In the GUI world of visual presentation, most menu systems work quite well. Most share a starting point called the "Main Menu," to which system-navigating users can typically return if they so choose. But people in the VUI world gravitate towards menus for more than historical and organizational reasons. They have found by limiting the size of a system's grammars, the menus can stack the cards in favor of accurate speech recognition. 

Menus and Human Dialogue
While it may seem odd to think of human-to-human conversation in terms of menu interactions, some human-to-human interactions actually exemplify menu organization. Take for example, the following form-filling dialogue fancied from a fast-food restaurant: 

CLERK: Welcome to the Burger Whopper. Is this for here or to go? (MENU: here, to go)
CUSTOMER: For here.
CLERK: What can I get you? (MENU: hamburger, cheeseburger, chicken sandwich, fish sandwich, hotdog, fries, onion rings, cola, etc.)
CUSTOMER: A cheeseburger, French fries and a cola.
CLERK: What would you like on your cheeseburger? (MENU: mustard, ketchup, lettuce, tomatoes, onions, pickles, chili, etc.)
CUSTOMER: Mustard, lettuce, pickles, and onions.
CLERK: What size fry? (MENU: small, medium, large)
CUSTOMER: Small.
CLERK: What size cola? (MENU: small, medium, large)
CUSTOMER: Large. 

Note that all of the menus are extremely small because the domain limits the choices. The size of the grammars alone will contribute to greater recognition rates. And, as a colleague once told me, "ASR works best when you already know what the user is going to say."

Even in our simplified fast-food example, the Main Menu plays the most important role in the interaction. The Main Menu is where the clerk determines the basic intent of the customer. It answers the question, "Why are you here?" Also note that whatever happens on the Main Menu determines what happens next during the dialogue. 

Main Menu plays the same critical role in VUIs. Like in the fast-food example, It is where the system asks the user, "Why are you here?" and, subsequently, determines the dialogue to follow. If it asks the question and then cannot process the response properly, it is, by definition, clueless, and users quickly lose patience with a clueless system.

Overcoming Main Menu Problems
Of course what is missing in such dialogues is human intelligence. Barring dramatic breakthroughs in artificial intelligence, the situation for pure automation is not likely to change anytime soon. Thus, at present, there are two obvious ways to overcome the usability problems that the Main Menu presents. One is to eliminate the Main Menu entirely. In other words, instead of having one phone line wherein people can call to perform tasks, have dedicated lines for each specific task. This way the system knows the intent of the user once the call is answered.  

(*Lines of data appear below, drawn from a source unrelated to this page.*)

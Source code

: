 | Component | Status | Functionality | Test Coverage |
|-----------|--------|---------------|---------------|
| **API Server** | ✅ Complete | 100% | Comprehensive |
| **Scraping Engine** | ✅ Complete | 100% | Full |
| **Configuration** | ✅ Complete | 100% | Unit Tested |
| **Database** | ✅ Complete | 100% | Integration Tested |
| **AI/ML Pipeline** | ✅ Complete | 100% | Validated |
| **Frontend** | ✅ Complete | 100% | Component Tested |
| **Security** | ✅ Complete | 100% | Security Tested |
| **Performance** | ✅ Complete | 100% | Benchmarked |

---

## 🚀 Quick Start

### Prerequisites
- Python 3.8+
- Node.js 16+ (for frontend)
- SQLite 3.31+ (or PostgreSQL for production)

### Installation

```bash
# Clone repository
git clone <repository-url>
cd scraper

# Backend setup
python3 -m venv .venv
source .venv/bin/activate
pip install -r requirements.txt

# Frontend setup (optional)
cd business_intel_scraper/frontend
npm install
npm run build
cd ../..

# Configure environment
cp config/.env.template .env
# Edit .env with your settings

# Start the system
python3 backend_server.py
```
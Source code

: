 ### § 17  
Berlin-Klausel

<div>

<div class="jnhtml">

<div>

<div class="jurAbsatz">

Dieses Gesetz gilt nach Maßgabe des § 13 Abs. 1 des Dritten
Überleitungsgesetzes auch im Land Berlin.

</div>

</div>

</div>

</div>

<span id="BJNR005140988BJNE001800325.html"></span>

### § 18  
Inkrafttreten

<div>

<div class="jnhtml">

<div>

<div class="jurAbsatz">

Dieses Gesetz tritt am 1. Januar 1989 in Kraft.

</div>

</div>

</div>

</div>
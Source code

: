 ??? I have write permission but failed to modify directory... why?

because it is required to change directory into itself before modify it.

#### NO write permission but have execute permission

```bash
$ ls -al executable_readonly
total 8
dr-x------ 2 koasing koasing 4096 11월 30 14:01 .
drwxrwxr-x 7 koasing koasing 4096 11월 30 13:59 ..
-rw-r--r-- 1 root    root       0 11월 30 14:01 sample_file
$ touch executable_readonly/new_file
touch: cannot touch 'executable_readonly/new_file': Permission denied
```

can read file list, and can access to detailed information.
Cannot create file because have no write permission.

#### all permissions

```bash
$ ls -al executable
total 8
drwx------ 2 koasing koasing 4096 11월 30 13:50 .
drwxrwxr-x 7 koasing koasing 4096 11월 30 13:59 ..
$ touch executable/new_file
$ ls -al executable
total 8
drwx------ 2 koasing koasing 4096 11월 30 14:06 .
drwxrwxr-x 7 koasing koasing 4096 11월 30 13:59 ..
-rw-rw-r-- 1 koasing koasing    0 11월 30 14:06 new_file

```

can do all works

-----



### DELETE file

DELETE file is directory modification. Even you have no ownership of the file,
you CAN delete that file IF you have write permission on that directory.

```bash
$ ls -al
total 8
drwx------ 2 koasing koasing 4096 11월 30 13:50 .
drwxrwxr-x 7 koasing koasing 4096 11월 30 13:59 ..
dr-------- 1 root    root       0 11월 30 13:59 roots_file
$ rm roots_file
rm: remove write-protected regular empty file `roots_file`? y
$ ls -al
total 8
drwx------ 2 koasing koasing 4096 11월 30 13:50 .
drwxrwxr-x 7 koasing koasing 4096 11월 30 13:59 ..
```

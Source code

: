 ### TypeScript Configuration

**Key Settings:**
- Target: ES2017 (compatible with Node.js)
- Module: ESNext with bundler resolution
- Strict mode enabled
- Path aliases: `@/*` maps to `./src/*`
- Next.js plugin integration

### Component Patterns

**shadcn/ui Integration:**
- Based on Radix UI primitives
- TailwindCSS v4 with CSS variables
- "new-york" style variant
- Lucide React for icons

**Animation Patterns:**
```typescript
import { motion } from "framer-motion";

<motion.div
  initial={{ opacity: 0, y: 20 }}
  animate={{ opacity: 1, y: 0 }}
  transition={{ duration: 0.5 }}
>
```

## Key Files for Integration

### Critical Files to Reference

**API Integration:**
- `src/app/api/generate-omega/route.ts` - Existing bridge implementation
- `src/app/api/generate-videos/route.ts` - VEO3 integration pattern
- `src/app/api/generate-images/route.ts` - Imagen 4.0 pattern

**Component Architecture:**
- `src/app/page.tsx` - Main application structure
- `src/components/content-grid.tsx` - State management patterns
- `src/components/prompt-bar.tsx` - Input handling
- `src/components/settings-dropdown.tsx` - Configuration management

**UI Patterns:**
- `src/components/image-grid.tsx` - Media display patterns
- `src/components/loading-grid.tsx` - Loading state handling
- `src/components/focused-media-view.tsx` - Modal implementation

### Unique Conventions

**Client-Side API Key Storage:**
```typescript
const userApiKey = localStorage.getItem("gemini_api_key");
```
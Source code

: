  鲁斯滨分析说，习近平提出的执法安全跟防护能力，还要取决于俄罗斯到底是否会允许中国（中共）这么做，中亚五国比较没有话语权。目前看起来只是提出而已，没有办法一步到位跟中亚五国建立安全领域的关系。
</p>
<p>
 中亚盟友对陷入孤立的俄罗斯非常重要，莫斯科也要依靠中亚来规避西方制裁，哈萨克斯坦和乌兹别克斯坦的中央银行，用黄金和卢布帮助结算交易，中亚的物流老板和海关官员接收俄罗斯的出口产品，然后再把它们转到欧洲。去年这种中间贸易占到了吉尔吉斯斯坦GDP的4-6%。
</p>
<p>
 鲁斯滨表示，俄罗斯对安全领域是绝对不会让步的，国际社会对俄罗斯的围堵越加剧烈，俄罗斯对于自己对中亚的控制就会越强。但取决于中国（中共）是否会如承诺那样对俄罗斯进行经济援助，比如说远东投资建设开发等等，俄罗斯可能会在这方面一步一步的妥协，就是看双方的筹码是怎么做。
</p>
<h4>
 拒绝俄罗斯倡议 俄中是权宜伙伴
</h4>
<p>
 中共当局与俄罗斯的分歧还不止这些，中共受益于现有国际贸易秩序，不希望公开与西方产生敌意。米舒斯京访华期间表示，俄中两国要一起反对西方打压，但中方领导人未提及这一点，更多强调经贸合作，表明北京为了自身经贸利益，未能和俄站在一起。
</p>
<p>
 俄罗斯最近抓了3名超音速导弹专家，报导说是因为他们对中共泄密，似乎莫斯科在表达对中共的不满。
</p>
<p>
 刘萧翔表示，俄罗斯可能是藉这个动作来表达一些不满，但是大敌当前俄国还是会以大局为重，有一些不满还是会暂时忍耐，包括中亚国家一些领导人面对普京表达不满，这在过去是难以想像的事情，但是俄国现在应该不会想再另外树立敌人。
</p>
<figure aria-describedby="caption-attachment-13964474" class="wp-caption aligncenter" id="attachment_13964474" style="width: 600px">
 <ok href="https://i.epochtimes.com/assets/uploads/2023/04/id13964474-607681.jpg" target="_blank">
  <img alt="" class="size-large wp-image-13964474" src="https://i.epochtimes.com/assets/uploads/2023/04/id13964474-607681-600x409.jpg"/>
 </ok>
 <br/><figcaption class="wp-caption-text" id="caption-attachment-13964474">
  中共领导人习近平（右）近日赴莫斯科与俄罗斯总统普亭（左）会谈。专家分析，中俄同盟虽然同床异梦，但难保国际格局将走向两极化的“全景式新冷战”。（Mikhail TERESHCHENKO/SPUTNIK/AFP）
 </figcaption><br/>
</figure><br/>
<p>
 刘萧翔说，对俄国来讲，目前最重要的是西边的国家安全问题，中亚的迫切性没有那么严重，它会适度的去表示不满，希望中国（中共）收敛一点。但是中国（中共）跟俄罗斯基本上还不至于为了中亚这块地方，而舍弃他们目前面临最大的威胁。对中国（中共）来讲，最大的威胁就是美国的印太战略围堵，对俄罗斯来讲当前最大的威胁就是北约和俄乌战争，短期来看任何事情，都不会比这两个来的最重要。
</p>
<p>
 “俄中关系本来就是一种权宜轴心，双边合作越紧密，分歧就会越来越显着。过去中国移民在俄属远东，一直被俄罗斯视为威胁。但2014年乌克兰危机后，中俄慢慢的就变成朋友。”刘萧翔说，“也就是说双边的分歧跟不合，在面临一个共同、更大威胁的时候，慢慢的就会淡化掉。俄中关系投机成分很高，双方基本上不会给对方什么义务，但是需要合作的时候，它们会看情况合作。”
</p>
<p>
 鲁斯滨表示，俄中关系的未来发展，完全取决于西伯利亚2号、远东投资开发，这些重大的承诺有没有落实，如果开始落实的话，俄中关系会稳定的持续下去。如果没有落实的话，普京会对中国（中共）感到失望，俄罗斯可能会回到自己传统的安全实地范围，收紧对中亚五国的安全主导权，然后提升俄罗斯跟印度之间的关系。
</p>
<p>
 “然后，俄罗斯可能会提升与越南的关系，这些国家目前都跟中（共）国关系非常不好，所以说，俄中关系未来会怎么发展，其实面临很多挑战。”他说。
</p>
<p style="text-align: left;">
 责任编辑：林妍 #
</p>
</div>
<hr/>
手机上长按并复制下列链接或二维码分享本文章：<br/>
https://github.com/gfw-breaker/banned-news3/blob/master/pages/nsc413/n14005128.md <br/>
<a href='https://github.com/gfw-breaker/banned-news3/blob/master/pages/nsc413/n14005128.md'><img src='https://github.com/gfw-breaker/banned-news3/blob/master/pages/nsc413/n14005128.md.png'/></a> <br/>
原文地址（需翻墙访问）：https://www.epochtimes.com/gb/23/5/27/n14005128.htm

Another, and very promising, way to overcome the problems of the Main Menu is to interject human intelligence by using a hybrid system architecture. In a hybrid system, human assistants sit behind the ASR engine. The ASR engine does what it always does and dialogue proceeds as long as confidence factors are sufficiently high. The human assistant surreptitiously intervenes, however, upon ASR failure. He listens to the unrecognized utterance and then directs the interaction accordingly. Users are thus spared the frustrating experience of interaction with a system that is incapable of determining their intent. Interestingly, users are not usually aware of the human intervention and they therefore tend to think highly of the automated system.


Walter Rolandi is founder and owner of The Voice User Interface Co. in Columbia, S.C. He provides consultative services in the design, development, and evaluation of telephony-based voice user interfaces and evaluates ASR, TTS, and conversational dialogue technologies. He can be reached at wrolandi@wrolandi.com.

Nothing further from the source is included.